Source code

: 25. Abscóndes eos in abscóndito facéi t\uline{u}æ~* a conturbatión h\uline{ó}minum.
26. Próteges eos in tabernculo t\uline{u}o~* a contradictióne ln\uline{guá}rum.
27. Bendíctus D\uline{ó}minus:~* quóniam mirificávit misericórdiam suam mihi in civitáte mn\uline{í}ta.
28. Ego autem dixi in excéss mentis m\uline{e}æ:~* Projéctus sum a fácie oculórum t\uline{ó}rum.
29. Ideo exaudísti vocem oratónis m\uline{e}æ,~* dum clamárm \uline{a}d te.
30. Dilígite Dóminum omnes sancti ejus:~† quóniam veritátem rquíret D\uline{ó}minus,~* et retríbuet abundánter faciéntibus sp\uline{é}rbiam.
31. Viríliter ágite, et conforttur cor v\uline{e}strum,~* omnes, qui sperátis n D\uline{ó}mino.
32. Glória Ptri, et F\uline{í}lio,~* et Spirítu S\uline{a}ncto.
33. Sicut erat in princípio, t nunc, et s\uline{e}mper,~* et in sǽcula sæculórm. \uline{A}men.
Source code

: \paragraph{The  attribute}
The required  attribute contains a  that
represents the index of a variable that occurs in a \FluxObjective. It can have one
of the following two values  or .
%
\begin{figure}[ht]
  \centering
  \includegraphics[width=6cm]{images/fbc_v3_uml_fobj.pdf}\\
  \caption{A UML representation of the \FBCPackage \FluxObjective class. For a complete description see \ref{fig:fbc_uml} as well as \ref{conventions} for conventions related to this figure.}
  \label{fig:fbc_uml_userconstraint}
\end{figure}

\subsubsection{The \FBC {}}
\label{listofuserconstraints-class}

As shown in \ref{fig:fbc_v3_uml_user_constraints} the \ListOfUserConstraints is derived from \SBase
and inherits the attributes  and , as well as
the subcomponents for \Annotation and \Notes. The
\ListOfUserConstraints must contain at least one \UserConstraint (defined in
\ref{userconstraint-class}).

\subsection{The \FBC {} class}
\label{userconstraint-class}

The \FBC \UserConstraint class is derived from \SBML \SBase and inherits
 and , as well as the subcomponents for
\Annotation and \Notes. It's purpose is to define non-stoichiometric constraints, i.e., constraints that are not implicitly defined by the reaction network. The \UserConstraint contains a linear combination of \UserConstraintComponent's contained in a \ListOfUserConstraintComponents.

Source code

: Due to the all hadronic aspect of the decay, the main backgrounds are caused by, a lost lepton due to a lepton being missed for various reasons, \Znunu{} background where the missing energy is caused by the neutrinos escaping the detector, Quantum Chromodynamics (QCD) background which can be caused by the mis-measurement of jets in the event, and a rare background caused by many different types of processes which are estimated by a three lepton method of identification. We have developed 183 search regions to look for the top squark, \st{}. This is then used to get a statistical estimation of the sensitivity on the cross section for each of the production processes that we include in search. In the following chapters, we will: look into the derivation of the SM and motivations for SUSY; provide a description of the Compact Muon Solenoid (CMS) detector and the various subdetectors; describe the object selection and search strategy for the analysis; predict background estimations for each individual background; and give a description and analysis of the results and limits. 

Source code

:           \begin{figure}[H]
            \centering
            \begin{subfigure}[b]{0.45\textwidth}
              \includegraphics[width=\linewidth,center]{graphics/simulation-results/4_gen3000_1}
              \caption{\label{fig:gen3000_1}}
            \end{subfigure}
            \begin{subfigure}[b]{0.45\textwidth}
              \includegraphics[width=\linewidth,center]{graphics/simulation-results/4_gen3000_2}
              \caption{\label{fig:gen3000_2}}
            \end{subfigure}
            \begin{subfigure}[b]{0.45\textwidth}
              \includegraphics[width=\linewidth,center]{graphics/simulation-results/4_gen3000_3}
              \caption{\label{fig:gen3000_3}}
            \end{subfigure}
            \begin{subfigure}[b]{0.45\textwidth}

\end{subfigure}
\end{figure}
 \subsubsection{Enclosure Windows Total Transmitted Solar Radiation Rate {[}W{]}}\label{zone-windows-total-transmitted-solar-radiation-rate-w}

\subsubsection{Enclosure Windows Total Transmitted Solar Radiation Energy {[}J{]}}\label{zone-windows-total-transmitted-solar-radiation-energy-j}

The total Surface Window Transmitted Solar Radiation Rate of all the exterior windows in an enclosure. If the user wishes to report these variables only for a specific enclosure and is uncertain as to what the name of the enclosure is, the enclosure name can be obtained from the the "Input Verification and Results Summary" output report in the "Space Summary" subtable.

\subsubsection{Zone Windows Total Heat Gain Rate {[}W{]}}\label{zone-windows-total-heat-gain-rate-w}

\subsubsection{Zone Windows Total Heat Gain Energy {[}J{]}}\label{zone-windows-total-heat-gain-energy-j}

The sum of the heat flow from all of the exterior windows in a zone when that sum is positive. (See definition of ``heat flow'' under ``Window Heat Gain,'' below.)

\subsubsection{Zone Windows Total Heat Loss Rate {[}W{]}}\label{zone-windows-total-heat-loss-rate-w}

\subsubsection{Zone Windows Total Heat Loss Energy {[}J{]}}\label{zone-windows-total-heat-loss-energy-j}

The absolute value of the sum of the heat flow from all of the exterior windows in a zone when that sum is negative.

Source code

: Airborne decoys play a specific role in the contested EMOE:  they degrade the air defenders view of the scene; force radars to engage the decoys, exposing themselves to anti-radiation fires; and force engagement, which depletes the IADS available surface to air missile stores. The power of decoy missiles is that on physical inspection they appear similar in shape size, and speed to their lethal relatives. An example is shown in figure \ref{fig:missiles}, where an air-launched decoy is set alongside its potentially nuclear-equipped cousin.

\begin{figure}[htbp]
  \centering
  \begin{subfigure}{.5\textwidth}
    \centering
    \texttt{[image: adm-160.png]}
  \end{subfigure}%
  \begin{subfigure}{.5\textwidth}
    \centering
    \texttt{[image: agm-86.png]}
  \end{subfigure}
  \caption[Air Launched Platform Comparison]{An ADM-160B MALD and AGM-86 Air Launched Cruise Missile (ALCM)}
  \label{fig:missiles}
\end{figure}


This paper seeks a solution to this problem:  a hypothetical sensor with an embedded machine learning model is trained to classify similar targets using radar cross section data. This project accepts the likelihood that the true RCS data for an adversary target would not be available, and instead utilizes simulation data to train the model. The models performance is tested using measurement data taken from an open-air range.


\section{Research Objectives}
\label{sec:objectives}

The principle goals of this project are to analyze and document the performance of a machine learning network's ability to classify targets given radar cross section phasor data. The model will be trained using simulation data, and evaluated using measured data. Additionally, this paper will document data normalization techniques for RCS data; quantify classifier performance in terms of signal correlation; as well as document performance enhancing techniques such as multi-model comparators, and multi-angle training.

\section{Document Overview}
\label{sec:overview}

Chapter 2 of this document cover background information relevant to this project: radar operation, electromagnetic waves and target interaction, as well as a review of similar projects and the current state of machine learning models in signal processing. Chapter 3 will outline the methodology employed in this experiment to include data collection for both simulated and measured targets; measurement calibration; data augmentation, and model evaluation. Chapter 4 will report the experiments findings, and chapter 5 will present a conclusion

○ ○ ○ ○ ○

* **TRY IT**
Copy out each line of the listing that holds "models".

* **REPLY TO THE TASK**
This paper seeks a solution to this problem:  a hypothetical sensor with an embedded machine learning model is trained to classify similar targets using radar cross section data. This project accepts the likelihood that the true RCS data for an adversary target would not be available, and instead utilizes simulation data to train the model. The models performance is tested using measurement data taken from an open-air range.
Chapter 2 of this document cover background information relevant to this project: radar operation, electromagnetic waves and target interaction, as well as a review of similar projects and the current state of machine learning models in signal processing. Chapter 3 will outline the methodology employed in this experiment to include data collection for both simulated and measured targets; measurement calibration; data augmentation, and model evaluation. Chapter 4 will report the experiments findings, and chapter 5 will present a conclusion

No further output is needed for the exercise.